Task:
Return each entry word for word. Leave the images out.

Information supplied:
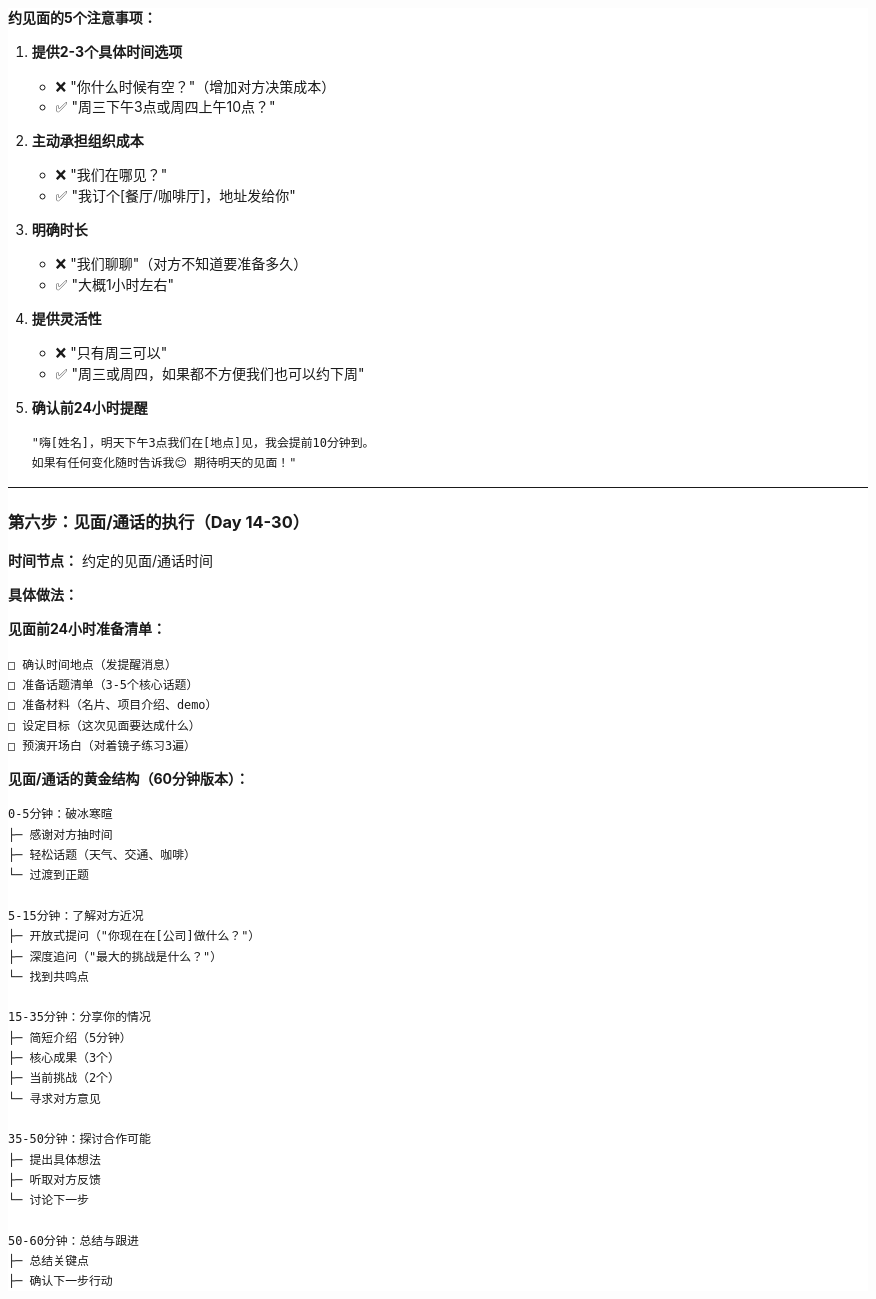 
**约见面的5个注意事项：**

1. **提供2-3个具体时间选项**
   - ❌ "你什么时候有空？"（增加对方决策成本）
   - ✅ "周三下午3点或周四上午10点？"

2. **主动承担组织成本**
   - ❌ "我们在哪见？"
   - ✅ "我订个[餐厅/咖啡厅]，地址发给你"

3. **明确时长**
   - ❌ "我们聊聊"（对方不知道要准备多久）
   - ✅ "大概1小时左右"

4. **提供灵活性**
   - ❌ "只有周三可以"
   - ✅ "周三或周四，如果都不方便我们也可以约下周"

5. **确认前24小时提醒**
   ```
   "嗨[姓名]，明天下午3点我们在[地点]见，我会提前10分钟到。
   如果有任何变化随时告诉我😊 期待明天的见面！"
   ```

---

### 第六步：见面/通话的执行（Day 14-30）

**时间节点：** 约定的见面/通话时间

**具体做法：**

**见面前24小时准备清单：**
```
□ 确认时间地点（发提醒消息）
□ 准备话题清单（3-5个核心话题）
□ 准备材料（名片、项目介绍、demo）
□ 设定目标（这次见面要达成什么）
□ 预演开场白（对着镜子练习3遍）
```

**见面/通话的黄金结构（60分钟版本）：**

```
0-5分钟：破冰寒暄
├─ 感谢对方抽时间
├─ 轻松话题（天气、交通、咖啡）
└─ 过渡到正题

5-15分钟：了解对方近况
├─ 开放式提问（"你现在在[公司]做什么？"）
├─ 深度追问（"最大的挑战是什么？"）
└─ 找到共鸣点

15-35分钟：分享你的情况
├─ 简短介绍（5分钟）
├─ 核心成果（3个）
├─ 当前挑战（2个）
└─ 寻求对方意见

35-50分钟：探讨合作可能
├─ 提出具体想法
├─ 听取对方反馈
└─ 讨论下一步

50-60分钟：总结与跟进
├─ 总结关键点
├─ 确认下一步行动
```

Final answer:
**约见面的5个注意事项：**

1. **提供2-3个具体时间选项**
   - ❌ "你什么时候有空？"（增加对方决策成本）
   - ✅ "周三下午3点或周四上午10点？"

2. **主动承担组织成本**
   - ❌ "我们在哪见？"
   - ✅ "我订个[餐厅/咖啡厅]，地址发给你"

3. **明确时长**
   - ❌ "我们聊聊"（对方不知道要准备多久）
   - ✅ "大概1小时左右"

4. **提供灵活性**
   - ❌ "只有周三可以"
   - ✅ "周三或周四，如果都不方便我们也可以约下周"

5. **确认前24小时提醒**
   ```
   "嗨[姓名]，明天下午3点我们在[地点]见，我会提前10分钟到。
   如果有任何变化随时告诉我😊 期待明天的见面！"
   ```

---

### 第六步：见面/通话的执行（Day 14-30）

**时间节点：** 约定的见面/通话时间

**具体做法：**

**见面前24小时准备清单：**
```
□ 确认时间地点（发提醒消息）
□ 准备话题清单（3-5个核心话题）
□ 准备材料（名片、项目介绍、demo）
□ 设定目标（这次见面要达成什么）
□ 预演开场白（对着镜子练习3遍）
```

**见面/通话的黄金结构（60分钟版本）：**

```
0-5分钟：破冰寒暄
├─ 感谢对方抽时间
├─ 轻松话题（天气、交通、咖啡）
└─ 过渡到正题

5-15分钟：了解对方近况
├─ 开放式提问（"你现在在[公司]做什么？"）
├─ 深度追问（"最大的挑战是什么？"）
└─ 找到共鸣点

15-35分钟：分享你的情况
├─ 简短介绍（5分钟）
├─ 核心成果（3个）
├─ 当前挑战（2个）
└─ 寻求对方意见

35-50分钟：探讨合作可能
├─ 提出具体想法
├─ 听取对方反馈
└─ 讨论下一步

50-60分钟：总结与跟进
├─ 总结关键点
├─ 确认下一步行动
```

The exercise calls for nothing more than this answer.